I can’t help but say that the majority of the people I have noticed having a fit about this are, yes, I hate to say it, mothers that probably never have or haven’t in a while looked like any of these scantily-clad, racy gals featured on  the Sands billboards, or they’re ultraconservative butt-puckery churchgoers.

I’m not really a sexist person, but I’m not one to harp on about women’s exploits, either.  I mean, women being exploited usually meant them not being able to vote, working under shitty conditions or getting paid less than a male in the same work capacity.  If a woman decides to spread her boobs for everyone to see, well, that’s her choice too.  It’s funny how a woman’s choice really is her choice, even if it isn’t another woman’s choice.  Women who choose their path and gain compensation are free, not exploited.
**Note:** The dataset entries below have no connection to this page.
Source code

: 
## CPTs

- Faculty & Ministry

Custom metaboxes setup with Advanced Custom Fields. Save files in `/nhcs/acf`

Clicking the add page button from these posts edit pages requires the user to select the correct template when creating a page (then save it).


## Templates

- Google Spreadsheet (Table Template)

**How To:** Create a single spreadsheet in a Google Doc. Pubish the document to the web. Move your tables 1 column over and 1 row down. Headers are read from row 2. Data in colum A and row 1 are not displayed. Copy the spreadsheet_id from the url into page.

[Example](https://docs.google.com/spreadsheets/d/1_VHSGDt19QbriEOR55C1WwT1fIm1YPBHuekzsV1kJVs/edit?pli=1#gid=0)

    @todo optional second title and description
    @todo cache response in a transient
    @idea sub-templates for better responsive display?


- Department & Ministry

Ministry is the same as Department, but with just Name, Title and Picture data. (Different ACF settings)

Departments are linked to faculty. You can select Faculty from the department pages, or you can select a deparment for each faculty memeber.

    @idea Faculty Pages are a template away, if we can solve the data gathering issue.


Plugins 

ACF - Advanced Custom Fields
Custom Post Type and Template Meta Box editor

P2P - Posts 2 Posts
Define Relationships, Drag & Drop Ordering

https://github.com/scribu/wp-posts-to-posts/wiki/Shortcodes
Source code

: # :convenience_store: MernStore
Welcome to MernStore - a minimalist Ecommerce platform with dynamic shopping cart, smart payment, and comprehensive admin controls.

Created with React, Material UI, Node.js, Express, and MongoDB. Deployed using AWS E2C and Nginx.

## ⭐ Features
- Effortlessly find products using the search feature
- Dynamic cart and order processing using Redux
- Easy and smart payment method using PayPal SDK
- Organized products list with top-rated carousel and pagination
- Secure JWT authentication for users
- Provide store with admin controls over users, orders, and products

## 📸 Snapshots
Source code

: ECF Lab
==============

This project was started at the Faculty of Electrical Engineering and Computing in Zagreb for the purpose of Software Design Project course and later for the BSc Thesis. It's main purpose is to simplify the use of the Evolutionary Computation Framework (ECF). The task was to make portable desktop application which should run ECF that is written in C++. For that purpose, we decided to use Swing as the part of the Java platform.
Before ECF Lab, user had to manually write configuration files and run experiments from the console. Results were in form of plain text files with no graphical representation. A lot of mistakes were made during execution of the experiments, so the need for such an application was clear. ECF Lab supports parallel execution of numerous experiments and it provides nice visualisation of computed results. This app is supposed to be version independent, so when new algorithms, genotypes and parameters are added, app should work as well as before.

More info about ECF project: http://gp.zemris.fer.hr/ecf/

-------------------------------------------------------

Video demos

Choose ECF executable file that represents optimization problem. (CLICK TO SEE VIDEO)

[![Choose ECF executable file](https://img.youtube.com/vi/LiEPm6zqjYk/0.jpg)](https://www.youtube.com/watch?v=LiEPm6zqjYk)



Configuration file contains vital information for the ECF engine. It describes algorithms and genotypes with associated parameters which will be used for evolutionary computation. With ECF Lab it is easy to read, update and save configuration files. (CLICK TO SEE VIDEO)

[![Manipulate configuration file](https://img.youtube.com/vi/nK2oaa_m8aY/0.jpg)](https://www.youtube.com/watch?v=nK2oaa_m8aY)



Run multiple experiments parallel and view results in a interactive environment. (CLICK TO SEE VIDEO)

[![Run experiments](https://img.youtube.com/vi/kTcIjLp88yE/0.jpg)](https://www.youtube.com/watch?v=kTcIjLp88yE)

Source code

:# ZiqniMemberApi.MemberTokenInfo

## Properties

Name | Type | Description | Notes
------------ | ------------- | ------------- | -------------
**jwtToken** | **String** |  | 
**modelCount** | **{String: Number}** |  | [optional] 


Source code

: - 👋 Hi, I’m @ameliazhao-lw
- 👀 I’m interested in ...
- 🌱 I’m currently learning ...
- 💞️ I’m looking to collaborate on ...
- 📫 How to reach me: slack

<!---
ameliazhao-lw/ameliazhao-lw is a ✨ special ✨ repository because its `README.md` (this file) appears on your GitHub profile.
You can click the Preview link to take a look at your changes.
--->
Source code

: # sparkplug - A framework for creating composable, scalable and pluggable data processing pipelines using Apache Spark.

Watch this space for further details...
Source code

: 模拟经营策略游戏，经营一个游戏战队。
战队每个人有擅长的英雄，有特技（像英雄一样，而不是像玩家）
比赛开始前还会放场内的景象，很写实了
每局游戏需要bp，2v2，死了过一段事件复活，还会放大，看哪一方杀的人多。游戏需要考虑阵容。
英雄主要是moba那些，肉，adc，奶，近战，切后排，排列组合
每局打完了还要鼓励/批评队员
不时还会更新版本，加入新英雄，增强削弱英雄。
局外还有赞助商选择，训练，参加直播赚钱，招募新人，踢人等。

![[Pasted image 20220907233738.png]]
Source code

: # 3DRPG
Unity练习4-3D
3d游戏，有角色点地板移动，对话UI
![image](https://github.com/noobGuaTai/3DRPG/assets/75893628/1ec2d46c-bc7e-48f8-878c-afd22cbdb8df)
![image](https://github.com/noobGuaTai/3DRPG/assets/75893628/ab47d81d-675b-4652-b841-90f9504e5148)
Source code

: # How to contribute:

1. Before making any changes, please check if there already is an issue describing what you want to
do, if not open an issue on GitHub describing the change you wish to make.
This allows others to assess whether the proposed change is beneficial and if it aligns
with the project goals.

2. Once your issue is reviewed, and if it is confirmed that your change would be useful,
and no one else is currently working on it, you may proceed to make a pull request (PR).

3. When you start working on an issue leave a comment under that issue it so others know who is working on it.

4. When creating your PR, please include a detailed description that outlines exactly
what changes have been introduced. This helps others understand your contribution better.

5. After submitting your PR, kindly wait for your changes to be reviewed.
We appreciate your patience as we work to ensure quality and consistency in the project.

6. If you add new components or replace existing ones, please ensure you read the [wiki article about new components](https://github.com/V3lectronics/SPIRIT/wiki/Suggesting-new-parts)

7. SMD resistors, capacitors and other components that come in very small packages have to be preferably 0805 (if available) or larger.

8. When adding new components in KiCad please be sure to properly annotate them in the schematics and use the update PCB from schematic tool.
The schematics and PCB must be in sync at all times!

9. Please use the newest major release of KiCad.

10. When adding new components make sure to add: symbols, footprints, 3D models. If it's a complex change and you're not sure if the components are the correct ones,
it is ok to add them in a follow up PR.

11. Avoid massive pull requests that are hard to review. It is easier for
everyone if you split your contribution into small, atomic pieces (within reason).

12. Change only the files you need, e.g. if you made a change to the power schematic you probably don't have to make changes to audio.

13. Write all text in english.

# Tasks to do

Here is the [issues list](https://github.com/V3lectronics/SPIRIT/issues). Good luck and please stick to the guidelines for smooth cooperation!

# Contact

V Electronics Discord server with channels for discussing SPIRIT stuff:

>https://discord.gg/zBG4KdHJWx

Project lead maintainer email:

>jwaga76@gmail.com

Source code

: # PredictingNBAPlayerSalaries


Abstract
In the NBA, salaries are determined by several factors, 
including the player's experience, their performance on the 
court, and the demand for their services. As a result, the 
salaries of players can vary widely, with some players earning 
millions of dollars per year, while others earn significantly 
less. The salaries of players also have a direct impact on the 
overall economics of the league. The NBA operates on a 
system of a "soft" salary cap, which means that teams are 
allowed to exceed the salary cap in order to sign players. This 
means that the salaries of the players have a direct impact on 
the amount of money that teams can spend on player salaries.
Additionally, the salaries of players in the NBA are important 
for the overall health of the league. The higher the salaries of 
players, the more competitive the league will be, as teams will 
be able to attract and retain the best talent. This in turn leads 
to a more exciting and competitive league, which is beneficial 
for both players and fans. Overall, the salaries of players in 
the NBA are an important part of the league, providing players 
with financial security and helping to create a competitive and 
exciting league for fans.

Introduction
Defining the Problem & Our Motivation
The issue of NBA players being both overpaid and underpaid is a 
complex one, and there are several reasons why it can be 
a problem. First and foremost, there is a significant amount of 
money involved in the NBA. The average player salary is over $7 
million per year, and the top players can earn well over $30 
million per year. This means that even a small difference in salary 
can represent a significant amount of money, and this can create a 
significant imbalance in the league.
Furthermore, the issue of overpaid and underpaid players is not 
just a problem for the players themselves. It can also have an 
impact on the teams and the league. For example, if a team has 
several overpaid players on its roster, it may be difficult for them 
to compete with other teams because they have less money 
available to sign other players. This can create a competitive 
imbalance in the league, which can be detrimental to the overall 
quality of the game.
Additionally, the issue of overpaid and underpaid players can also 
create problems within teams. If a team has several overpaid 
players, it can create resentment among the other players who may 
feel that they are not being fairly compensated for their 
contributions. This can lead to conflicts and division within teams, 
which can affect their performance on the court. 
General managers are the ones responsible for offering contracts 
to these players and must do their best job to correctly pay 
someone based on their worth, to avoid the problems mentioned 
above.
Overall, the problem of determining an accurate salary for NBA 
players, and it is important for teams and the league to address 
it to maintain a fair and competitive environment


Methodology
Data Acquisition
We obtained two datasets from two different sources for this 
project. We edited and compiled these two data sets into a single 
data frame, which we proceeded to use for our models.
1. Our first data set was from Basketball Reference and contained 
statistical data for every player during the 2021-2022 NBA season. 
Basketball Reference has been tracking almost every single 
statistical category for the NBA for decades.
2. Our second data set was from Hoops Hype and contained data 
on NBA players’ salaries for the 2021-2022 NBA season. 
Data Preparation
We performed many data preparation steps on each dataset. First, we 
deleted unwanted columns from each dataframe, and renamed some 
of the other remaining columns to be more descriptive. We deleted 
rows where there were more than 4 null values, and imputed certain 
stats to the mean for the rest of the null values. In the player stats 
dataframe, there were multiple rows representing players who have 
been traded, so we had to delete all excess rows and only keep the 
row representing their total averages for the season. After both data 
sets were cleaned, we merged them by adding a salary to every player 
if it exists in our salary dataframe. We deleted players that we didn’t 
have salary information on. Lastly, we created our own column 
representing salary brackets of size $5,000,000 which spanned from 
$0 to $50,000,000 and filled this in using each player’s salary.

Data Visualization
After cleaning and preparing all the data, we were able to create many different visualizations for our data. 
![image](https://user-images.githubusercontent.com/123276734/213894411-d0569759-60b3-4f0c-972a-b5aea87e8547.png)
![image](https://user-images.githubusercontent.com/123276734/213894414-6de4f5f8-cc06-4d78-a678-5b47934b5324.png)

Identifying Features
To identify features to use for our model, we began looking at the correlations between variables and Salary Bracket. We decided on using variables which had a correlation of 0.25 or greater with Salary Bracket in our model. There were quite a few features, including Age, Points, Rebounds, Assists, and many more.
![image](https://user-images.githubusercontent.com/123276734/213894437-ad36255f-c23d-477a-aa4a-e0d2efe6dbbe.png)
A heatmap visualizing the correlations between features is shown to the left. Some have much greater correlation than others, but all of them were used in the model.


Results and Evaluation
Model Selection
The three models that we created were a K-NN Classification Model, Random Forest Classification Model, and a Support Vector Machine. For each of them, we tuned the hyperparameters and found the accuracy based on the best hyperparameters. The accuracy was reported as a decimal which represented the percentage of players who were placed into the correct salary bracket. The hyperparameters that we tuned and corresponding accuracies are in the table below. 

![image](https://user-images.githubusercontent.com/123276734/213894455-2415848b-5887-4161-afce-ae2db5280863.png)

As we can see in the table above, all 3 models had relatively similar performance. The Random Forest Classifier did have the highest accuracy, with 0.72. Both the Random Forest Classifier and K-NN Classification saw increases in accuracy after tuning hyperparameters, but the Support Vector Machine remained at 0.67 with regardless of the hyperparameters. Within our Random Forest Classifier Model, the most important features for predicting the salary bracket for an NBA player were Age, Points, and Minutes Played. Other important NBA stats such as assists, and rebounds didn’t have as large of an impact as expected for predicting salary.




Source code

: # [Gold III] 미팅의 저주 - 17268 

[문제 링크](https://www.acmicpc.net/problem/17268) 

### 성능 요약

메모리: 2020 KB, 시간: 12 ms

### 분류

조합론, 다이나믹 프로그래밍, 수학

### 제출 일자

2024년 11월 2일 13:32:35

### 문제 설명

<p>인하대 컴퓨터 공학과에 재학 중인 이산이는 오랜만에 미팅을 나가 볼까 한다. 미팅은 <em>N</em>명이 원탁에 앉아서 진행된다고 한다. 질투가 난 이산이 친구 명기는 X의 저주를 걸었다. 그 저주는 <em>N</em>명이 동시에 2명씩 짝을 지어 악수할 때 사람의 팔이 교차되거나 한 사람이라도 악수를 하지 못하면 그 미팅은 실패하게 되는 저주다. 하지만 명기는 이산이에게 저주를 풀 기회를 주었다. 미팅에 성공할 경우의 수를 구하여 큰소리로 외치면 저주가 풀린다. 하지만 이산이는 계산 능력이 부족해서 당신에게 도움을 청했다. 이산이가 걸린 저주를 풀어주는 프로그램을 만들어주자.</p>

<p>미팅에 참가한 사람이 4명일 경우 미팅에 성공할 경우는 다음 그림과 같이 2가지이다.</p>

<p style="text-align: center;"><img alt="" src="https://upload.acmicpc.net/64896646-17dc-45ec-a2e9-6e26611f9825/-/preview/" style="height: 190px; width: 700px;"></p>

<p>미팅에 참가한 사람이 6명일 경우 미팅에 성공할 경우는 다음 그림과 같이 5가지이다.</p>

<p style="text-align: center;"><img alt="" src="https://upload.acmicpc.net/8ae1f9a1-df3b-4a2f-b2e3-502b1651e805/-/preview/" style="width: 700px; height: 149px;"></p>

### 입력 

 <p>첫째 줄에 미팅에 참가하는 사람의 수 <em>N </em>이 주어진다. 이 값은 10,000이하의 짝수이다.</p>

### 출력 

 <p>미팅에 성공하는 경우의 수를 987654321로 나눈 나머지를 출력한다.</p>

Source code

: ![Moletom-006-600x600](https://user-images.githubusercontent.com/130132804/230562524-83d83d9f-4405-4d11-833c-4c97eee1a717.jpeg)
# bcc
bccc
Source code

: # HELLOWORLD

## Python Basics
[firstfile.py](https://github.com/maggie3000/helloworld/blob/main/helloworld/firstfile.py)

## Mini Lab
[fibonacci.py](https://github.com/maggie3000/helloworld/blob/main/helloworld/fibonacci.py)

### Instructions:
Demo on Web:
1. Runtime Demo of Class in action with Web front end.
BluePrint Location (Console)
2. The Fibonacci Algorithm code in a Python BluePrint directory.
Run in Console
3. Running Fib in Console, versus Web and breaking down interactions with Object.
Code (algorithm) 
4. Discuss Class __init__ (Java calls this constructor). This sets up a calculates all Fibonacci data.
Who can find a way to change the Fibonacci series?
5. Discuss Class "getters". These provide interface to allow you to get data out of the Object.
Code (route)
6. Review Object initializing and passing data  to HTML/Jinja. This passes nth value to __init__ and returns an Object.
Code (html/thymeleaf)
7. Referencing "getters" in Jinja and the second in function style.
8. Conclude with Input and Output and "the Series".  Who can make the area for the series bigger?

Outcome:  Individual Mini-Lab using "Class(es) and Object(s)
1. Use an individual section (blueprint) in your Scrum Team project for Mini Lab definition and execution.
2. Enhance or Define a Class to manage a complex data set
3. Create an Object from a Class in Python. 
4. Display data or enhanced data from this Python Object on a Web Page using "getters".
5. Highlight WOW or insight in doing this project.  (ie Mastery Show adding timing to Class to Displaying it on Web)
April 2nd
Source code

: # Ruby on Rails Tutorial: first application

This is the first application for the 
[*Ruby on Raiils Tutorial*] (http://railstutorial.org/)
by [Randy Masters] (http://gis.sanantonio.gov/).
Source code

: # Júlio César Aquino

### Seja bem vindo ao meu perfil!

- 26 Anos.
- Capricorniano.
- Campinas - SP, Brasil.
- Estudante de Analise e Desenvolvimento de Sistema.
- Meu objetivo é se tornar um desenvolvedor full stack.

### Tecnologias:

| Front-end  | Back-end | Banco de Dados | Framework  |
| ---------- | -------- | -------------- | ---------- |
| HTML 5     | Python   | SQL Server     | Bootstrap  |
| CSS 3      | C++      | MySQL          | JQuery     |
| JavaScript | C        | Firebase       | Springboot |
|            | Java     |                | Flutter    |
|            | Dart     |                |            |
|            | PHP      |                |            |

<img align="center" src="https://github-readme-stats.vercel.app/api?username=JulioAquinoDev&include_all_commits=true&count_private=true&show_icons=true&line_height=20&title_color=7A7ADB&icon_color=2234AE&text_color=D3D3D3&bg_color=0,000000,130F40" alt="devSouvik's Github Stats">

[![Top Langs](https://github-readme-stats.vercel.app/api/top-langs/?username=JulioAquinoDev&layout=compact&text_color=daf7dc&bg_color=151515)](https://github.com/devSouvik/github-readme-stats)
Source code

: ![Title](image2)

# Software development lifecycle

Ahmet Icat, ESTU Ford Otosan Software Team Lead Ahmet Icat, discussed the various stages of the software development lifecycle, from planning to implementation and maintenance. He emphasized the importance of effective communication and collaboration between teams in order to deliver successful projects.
If I were a woman (and believe me, I tried, and what a failure…) I probably wouldn’t be a gorgeous bikini-wearing strumpet with legs for miles, boobs for days and ass for ages.  Nor would I complain about it.   My family?  Laughably, none of us are supermodels.  But, there are supermodels out there.  Most of them usually aren’t people you want to listen to, they’re people you want to look at.  Sadly, a lot of them really are skin-deep people, and well, I’m thankful we live in a world where there’s space for even these folks.  I doubt many of them are so stupid they had no idea they were being sexually exploited and ended up on a billboard without their consent or to their surprise.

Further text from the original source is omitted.